Task to complete ->
Reproduce every record below, character by character.

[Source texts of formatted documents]
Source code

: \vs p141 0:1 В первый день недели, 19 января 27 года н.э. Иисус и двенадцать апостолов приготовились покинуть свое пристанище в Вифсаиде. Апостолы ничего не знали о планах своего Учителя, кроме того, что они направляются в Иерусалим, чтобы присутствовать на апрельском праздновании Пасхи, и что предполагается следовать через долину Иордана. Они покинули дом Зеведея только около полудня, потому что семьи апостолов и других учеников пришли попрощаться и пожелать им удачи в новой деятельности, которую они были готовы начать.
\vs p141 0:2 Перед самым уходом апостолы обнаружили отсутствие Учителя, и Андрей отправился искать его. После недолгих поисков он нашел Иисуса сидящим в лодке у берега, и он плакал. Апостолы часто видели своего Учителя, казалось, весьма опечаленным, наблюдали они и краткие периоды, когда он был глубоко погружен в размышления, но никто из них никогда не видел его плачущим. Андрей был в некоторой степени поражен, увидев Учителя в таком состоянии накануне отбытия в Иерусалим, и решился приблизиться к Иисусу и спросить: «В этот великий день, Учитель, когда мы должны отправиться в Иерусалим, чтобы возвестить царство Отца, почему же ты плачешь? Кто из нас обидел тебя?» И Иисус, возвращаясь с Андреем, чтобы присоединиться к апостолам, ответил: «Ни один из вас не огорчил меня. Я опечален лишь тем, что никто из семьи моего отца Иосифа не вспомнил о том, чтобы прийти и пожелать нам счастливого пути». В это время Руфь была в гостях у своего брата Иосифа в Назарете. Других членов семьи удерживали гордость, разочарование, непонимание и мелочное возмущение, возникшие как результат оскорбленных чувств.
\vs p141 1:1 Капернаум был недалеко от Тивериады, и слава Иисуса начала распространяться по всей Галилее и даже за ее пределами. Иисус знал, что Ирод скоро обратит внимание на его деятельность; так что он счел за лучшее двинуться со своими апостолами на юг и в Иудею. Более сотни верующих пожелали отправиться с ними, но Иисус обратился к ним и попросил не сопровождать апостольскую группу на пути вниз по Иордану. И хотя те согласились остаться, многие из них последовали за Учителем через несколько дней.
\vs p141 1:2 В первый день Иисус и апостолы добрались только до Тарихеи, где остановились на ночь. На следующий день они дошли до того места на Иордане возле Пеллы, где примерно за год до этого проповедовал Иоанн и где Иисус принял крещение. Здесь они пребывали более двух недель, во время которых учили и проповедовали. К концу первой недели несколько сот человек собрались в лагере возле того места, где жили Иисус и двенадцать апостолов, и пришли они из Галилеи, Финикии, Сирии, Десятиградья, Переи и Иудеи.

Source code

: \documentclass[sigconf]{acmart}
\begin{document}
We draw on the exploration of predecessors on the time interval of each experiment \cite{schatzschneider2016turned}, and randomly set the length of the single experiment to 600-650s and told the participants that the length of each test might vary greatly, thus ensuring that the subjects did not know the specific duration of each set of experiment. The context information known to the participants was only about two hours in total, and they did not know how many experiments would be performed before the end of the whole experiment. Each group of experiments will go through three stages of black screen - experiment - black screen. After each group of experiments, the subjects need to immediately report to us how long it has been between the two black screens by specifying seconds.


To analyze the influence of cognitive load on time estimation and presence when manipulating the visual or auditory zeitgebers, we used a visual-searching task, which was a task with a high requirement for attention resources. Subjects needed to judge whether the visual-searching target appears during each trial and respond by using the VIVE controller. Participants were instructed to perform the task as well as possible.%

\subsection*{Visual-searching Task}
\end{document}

Response to this task ->
Source code

: \vs p141 0:1 В первый день недели, 19 января 27 года н.э. Иисус и двенадцать апостолов приготовились покинуть свое пристанище в Вифсаиде. Апостолы ничего не знали о планах своего Учителя, кроме того, что они направляются в Иерусалим, чтобы присутствовать на апрельском праздновании Пасхи, и что предполагается следовать через долину Иордана. Они покинули дом Зеведея только около полудня, потому что семьи апостолов и других учеников пришли попрощаться и пожелать им удачи в новой деятельности, которую они были готовы начать.
\vs p141 0:2 Перед самым уходом апостолы обнаружили отсутствие Учителя, и Андрей отправился искать его. После недолгих поисков он нашел Иисуса сидящим в лодке у берега, и он плакал. Апостолы часто видели своего Учителя, казалось, весьма опечаленным, наблюдали они и краткие периоды, когда он был глубоко погружен в размышления, но никто из них никогда не видел его плачущим. Андрей был в некоторой степени поражен, увидев Учителя в таком состоянии накануне отбытия в Иерусалим, и решился приблизиться к Иисусу и спросить: «В этот великий день, Учитель, когда мы должны отправиться в Иерусалим, чтобы возвестить царство Отца, почему же ты плачешь? Кто из нас обидел тебя?» И Иисус, возвращаясь с Андреем, чтобы присоединиться к апостолам, ответил: «Ни один из вас не огорчил меня. Я опечален лишь тем, что никто из семьи моего отца Иосифа не вспомнил о том, чтобы прийти и пожелать нам счастливого пути». В это время Руфь была в гостях у своего брата Иосифа в Назарете. Других членов семьи удерживали гордость, разочарование, непонимание и мелочное возмущение, возникшие как результат оскорбленных чувств.
\vs p141 1:1 Капернаум был недалеко от Тивериады, и слава Иисуса начала распространяться по всей Галилее и даже за ее пределами. Иисус знал, что Ирод скоро обратит внимание на его деятельность; так что он счел за лучшее двинуться со своими апостолами на юг и в Иудею. Более сотни верующих пожелали отправиться с ними, но Иисус обратился к ним и попросил не сопровождать апостольскую группу на пути вниз по Иордану. И хотя те согласились остаться, многие из них последовали за Учителем через несколько дней.
\vs p141 1:2 В первый день Иисус и апостолы добрались только до Тарихеи, где остановились на ночь. На следующий день они дошли до того места на Иордане возле Пеллы, где примерно за год до этого проповедовал Иоанн и где Иисус принял крещение. Здесь они пребывали более двух недель, во время которых учили и проповедовали. К концу первой недели несколько сот человек собрались в лагере возле того места, где жили Иисус и двенадцать апостолов, и пришли они из Галилеи, Финикии, Сирии, Десятиградья, Переи и Иудеи.

Source code

: \documentclass[sigconf]{acmart}
\begin{document}
We draw on the exploration of predecessors on the time interval of each experiment \cite{schatzschneider2016turned}, and randomly set the length of the single experiment to 600-650s and told the participants that the length of each test might vary greatly, thus ensuring that the subjects did not know the specific duration of each set of experiment. The context information known to the participants was only about two hours in total, and they did not know how many experiments would be performed before the end of the whole experiment. Each group of experiments will go through three stages of black screen - experiment - black screen. After each group of experiments, the subjects need to immediately report to us how long it has been between the two black screens by specifying seconds.


To analyze the influence of cognitive load on time estimation and presence when manipulating the visual or auditory zeitgebers, we used a visual-searching task, which was a task with a high requirement for attention resources. Subjects needed to judge whether the visual-searching target appears during each trial and respond by using the VIVE controller. Participants were instructed to perform the task as well as possible.%

\subsection*{Visual-searching Task}
\end{document}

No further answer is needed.